[Stored data entries]
+++

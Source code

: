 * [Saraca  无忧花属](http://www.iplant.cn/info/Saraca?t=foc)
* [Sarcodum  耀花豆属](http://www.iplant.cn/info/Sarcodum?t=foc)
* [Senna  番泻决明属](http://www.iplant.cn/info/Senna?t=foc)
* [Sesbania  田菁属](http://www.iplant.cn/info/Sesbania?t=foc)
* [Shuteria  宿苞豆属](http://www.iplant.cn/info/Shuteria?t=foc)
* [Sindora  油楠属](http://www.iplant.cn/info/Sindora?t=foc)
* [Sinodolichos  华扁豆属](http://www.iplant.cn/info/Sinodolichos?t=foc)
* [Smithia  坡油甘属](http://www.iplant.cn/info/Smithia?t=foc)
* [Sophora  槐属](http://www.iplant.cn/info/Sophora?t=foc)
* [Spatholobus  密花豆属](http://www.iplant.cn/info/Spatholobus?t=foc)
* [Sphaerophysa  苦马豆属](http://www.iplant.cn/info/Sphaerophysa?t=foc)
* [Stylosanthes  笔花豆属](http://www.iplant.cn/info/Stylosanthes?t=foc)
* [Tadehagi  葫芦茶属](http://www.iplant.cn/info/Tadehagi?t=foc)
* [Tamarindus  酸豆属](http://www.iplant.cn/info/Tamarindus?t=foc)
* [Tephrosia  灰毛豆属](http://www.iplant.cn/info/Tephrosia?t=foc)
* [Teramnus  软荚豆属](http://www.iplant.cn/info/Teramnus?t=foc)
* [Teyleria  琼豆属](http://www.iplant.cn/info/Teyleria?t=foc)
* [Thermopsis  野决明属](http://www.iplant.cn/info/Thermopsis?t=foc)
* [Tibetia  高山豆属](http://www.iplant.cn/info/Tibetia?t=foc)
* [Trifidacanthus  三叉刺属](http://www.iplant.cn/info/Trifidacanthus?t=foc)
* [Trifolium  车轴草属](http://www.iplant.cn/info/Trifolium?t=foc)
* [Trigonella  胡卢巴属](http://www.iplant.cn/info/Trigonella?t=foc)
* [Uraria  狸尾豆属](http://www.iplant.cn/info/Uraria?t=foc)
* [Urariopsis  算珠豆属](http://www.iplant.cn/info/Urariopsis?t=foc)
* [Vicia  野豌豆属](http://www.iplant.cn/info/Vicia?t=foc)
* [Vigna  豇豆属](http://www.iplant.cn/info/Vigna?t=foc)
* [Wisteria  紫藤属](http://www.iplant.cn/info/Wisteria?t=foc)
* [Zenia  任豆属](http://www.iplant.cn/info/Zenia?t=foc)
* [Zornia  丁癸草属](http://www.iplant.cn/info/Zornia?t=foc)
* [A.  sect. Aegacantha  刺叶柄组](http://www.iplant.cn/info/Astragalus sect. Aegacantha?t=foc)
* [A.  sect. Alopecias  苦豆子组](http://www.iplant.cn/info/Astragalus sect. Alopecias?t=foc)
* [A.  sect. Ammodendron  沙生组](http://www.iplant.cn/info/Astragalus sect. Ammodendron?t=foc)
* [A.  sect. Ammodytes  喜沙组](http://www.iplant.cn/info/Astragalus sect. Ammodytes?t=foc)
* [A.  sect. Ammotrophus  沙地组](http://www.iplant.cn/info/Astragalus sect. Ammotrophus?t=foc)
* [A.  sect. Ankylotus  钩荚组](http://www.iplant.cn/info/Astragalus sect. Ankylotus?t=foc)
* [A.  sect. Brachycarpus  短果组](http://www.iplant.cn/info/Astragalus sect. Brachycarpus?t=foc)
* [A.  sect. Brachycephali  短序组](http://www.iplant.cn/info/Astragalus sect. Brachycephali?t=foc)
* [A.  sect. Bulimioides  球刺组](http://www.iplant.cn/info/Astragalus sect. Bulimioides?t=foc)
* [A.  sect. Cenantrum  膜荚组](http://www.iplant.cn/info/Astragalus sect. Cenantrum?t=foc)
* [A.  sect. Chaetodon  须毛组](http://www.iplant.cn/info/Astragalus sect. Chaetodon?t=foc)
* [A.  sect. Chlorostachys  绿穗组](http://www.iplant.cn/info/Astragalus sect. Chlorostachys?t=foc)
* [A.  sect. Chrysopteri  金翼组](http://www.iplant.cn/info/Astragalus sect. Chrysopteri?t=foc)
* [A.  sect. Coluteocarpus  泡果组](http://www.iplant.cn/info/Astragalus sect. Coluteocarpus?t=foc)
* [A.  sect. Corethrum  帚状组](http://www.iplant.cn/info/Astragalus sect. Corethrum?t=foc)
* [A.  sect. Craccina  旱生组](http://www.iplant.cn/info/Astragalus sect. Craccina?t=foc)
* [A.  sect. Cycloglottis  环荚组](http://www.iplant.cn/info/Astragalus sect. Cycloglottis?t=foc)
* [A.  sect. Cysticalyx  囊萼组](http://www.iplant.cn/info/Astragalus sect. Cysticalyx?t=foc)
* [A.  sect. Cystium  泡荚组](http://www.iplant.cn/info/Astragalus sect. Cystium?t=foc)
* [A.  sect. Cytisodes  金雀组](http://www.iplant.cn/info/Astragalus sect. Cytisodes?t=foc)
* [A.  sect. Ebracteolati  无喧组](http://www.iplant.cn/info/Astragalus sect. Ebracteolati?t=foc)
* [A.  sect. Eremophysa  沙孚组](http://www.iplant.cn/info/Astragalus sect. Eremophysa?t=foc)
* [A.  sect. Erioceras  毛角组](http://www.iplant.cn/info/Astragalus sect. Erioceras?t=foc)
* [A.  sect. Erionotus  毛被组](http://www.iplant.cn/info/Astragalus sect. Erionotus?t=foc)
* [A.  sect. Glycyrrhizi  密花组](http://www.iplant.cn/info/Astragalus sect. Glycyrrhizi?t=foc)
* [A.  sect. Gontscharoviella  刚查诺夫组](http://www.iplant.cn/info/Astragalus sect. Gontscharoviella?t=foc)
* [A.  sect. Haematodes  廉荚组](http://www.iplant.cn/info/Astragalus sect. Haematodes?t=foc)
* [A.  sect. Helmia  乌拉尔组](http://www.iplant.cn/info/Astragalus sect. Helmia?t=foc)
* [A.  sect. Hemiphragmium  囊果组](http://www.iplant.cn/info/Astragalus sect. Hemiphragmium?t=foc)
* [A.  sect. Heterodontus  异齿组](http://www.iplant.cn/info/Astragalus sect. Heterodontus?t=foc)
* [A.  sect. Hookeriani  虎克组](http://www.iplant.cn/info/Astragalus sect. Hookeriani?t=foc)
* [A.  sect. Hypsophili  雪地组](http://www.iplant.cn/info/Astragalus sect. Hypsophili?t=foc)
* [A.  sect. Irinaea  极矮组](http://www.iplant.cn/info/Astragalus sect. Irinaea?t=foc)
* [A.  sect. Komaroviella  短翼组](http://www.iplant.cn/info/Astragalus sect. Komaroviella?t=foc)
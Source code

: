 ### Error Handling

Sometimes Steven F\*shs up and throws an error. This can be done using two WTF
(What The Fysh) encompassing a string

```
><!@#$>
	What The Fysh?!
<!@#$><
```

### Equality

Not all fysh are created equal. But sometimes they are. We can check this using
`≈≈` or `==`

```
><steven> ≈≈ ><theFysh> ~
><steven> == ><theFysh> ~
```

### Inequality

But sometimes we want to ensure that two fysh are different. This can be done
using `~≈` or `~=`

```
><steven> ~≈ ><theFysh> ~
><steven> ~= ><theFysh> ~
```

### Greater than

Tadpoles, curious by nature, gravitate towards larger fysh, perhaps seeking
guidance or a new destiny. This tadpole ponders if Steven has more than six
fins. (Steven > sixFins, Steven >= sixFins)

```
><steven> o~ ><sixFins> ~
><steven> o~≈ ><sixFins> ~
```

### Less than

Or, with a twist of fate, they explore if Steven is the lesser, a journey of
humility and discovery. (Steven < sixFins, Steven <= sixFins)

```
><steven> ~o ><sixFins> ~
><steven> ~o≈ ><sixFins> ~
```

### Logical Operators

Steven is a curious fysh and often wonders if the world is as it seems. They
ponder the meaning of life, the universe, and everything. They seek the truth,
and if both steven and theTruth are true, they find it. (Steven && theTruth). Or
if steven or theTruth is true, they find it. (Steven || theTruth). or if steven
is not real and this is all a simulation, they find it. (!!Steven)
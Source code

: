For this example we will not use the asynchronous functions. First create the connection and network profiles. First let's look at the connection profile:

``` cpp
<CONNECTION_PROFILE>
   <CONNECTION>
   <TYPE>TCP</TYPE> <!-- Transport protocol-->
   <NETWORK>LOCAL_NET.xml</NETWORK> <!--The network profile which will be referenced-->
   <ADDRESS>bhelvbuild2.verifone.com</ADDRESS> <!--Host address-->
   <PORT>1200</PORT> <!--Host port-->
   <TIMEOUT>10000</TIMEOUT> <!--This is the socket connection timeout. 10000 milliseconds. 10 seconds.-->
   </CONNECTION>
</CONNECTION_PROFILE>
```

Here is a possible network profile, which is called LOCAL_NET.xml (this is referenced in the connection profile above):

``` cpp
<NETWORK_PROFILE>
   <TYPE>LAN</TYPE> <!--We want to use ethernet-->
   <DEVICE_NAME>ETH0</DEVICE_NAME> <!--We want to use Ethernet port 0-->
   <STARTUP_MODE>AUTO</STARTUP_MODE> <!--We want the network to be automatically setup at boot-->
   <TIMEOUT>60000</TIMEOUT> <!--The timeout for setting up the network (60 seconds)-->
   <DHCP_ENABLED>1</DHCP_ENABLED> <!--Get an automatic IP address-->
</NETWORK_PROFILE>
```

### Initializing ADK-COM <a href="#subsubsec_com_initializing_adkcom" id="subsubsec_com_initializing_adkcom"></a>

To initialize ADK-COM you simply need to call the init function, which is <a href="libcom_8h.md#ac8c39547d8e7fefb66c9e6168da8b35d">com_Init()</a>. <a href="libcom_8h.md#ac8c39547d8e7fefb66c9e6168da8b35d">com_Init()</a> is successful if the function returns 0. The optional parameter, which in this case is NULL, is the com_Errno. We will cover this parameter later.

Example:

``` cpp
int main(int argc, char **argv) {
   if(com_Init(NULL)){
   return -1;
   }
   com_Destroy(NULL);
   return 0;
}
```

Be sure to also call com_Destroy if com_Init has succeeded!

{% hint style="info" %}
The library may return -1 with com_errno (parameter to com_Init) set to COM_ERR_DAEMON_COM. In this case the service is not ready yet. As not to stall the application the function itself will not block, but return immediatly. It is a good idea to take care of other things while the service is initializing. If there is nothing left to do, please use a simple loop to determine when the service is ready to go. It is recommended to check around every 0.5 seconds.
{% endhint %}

+++

**Assignment:** Tell how many lines in the data above hold "TYPE". Nothing but the number.

**Answer space:** 2